Pat Solitano is just trying to get his life back.

Upon walking in on his wife with another man, Pat (Bradley Cooper) had a breakdown – a symptom of his bipolar disorder – and assaulted his wife’s lover. When his mother Dolores (Jacki Weaver) pulls him out of a mental hospital, Pat sets out to use his newfound optimism, embodied by the refrain “Excelsior!,” to win his wife back.

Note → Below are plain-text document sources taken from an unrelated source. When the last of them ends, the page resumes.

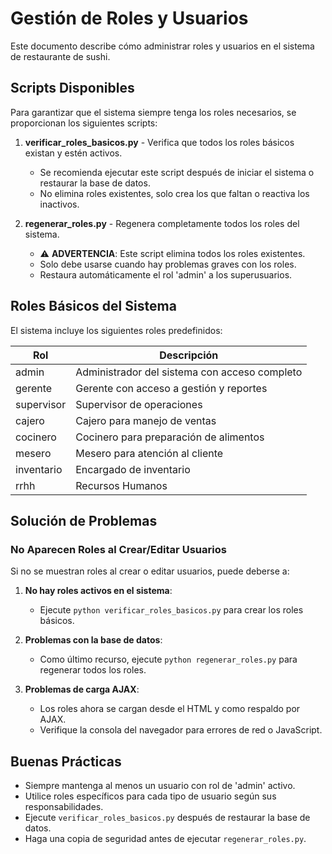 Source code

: # Gestión de Roles y Usuarios

Este documento describe cómo administrar roles y usuarios en el sistema de restaurante de sushi.

## Scripts Disponibles

Para garantizar que el sistema siempre tenga los roles necesarios, se proporcionan los siguientes scripts:

1. **verificar_roles_basicos.py** - Verifica que todos los roles básicos existan y estén activos.
   - Se recomienda ejecutar este script después de iniciar el sistema o restaurar la base de datos.
   - No elimina roles existentes, solo crea los que faltan o reactiva los inactivos.

2. **regenerar_roles.py** - Regenera completamente todos los roles del sistema.
   - ⚠️ **ADVERTENCIA**: Este script elimina todos los roles existentes.
   - Solo debe usarse cuando hay problemas graves con los roles.
   - Restaura automáticamente el rol 'admin' a los superusuarios.

## Roles Básicos del Sistema

El sistema incluye los siguientes roles predefinidos:

| Rol         | Descripción                                  |
|-------------|----------------------------------------------|
| admin       | Administrador del sistema con acceso completo|
| gerente     | Gerente con acceso a gestión y reportes      |
| supervisor  | Supervisor de operaciones                    |
| cajero      | Cajero para manejo de ventas                 |
| cocinero    | Cocinero para preparación de alimentos       |
| mesero      | Mesero para atención al cliente              |
| inventario  | Encargado de inventario                      |
| rrhh        | Recursos Humanos                             |

## Solución de Problemas

### No Aparecen Roles al Crear/Editar Usuarios

Si no se muestran roles al crear o editar usuarios, puede deberse a:

1. **No hay roles activos en el sistema**:
   - Ejecute `python verificar_roles_basicos.py` para crear los roles básicos.

2. **Problemas con la base de datos**:
   - Como último recurso, ejecute `python regenerar_roles.py` para regenerar todos los roles.

3. **Problemas de carga AJAX**:
   - Los roles ahora se cargan desde el HTML y como respaldo por AJAX.
   - Verifique la consola del navegador para errores de red o JavaScript.

## Buenas Prácticas

- Siempre mantenga al menos un usuario con rol de 'admin' activo.
- Utilice roles específicos para cada tipo de usuario según sus responsabilidades.
- Ejecute `verificar_roles_basicos.py` después de restaurar la base de datos.
- Haga una copia de seguridad antes de ejecutar `regenerar_roles.py`.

So begins “Silver Linings Playbook,” the new screwball comedy from David O. Russell (“I Heart Huckabees,” “The Fighter”). Pat moves back home with his parents in Philadelphia and enters therapy. He meets a woman named Tiffany (Jennifer Lawrence) with a dark past of her own. She promises to help Pat reconnect with his wife, so long as he does something for her.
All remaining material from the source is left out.